EXERCISE GOAL:
Line by line, reproduce exactly the beginning of the listing below, ending with the line that contains "- **Web**: Responsive web interface" and adding nothing.

PROVIDED DATA:
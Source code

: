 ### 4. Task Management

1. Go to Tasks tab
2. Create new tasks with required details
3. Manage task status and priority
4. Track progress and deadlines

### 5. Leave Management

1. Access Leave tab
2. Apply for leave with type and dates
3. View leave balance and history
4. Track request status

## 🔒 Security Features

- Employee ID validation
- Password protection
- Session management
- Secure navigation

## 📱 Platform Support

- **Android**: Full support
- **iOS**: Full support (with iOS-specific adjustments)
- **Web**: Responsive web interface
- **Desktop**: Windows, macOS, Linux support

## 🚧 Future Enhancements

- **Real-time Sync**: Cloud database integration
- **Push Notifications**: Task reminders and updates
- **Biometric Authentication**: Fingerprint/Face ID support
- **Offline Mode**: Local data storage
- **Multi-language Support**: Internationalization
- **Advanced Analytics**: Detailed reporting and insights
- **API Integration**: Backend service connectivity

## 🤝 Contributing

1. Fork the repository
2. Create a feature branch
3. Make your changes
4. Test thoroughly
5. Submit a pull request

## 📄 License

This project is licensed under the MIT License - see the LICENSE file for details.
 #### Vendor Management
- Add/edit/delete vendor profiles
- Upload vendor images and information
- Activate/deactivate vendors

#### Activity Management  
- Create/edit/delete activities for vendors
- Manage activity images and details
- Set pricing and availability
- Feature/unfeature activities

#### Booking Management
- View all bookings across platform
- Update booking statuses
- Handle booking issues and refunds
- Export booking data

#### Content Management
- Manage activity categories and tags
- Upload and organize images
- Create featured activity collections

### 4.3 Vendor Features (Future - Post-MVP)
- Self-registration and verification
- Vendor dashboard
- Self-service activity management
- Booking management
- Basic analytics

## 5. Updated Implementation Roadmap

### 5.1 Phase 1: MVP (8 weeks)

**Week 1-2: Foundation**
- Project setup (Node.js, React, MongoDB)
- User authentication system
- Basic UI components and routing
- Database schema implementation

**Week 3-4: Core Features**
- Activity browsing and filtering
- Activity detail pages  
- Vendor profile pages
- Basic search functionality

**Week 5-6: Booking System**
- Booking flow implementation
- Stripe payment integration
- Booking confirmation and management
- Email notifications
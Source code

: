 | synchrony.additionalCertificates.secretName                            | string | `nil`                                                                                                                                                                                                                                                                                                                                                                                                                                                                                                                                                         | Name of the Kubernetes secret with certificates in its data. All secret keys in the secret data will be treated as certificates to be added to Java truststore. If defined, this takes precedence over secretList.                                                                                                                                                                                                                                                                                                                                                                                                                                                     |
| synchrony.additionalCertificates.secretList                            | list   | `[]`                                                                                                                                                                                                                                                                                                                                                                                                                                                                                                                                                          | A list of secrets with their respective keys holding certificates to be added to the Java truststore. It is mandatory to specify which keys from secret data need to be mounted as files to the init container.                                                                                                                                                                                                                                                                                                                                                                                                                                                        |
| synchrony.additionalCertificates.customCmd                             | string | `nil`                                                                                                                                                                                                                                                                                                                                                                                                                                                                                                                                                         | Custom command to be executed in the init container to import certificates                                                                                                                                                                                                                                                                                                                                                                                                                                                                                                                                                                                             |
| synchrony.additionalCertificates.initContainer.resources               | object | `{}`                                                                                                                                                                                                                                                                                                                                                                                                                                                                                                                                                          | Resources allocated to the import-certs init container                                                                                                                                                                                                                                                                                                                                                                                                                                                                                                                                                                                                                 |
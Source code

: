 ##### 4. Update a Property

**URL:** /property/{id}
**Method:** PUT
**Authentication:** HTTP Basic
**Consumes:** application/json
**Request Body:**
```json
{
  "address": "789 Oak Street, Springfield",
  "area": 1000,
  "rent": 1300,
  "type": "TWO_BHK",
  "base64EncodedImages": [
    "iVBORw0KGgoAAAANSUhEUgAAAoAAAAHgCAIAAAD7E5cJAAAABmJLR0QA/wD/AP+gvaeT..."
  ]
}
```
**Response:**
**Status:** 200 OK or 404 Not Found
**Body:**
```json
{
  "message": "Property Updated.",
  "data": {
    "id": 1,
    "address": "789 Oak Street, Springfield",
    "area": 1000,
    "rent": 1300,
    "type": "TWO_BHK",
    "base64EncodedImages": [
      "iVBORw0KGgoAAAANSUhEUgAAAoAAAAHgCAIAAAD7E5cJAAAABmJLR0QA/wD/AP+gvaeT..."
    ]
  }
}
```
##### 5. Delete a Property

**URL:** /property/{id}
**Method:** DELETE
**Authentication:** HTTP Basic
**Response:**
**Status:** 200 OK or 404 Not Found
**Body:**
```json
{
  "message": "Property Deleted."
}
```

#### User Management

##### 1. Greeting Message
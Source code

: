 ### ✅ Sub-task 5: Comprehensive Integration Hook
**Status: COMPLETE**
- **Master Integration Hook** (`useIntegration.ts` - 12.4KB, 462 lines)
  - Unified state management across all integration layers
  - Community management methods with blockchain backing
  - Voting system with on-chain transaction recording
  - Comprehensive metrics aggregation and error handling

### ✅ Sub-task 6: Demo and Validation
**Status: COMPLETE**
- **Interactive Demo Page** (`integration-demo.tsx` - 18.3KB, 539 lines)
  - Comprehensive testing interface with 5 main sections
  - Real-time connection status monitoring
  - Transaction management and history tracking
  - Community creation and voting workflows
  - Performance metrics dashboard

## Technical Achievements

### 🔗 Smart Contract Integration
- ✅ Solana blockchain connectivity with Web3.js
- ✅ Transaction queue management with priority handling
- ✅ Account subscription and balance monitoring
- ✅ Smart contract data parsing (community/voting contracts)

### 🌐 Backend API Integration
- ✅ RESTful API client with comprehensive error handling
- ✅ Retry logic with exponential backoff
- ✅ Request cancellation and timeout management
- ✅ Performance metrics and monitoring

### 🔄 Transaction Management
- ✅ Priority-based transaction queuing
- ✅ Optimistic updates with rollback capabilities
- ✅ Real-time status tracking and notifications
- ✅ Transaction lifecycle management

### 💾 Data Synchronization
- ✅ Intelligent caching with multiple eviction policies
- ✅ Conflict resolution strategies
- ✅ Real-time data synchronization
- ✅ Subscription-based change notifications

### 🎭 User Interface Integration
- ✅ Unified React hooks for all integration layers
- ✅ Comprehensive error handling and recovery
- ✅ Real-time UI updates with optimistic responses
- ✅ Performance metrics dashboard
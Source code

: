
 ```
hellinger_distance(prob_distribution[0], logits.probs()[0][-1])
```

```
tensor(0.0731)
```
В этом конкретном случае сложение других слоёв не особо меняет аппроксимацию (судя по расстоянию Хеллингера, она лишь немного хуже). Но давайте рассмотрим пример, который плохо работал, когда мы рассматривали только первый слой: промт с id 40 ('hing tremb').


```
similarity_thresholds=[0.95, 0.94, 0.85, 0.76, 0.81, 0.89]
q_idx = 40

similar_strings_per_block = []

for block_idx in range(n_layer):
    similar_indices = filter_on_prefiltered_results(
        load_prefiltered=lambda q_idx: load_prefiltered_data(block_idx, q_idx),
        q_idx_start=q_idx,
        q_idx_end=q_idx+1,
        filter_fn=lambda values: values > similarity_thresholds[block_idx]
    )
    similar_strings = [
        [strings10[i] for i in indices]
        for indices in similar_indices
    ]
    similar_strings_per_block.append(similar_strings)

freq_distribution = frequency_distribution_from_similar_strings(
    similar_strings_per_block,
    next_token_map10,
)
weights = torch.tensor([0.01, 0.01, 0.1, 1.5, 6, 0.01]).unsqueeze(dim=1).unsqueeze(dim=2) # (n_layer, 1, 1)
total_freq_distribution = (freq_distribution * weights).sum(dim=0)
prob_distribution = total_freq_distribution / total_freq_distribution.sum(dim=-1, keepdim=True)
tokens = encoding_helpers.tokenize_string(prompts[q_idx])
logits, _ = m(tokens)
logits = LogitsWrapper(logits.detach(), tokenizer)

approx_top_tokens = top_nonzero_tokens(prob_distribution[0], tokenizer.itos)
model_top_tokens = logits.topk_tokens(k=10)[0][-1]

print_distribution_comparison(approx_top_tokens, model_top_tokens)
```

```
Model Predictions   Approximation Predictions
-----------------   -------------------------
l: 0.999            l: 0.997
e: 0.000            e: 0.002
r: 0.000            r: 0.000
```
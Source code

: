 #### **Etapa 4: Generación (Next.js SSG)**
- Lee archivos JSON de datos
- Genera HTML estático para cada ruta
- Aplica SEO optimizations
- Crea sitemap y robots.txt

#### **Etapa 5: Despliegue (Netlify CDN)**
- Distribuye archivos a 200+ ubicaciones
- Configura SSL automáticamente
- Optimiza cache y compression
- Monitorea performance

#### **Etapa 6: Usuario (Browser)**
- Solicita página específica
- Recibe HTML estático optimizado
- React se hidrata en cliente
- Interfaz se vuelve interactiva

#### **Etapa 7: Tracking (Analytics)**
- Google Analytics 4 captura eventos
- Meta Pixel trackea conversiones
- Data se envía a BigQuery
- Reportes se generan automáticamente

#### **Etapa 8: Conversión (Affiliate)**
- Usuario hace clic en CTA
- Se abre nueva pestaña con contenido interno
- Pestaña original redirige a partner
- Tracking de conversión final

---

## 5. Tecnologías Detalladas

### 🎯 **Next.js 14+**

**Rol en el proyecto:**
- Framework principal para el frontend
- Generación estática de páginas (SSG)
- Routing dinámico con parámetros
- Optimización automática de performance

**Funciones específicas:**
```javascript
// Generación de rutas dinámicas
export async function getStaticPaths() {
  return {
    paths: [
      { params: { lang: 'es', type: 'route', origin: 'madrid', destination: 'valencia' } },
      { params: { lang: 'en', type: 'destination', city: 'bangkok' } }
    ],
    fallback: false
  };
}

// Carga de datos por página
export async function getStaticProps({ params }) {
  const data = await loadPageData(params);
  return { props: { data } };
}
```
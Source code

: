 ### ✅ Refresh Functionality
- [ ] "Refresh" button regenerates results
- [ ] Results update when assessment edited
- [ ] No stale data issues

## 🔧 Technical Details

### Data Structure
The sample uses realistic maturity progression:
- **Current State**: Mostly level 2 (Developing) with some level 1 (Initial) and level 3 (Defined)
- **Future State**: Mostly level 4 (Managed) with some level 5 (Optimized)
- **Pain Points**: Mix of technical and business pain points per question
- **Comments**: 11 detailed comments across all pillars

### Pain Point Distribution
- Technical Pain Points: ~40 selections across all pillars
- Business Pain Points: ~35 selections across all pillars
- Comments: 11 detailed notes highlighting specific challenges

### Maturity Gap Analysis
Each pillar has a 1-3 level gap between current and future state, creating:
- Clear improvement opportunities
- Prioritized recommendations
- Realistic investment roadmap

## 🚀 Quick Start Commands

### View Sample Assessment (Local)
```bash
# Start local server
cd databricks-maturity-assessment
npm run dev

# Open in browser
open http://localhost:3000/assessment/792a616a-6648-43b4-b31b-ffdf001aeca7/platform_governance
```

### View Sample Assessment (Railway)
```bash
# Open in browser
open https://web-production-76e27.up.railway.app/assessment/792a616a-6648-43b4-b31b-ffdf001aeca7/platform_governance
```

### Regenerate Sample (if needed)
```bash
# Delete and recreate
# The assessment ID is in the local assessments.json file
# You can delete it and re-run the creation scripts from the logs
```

ANSWER AREA:
Source code

: ### 4. Task Management

1. Go to Tasks tab
2. Create new tasks with required details
3. Manage task status and priority
4. Track progress and deadlines

### 5. Leave Management

1. Access Leave tab
2. Apply for leave with type and dates
3. View leave balance and history
4. Track request status

## 🔒 Security Features

- Employee ID validation
- Password protection
- Session management
- Secure navigation

## 📱 Platform Support

- **Android**: Full support
- **iOS**: Full support (with iOS-specific adjustments)
- **Web**: Responsive web interface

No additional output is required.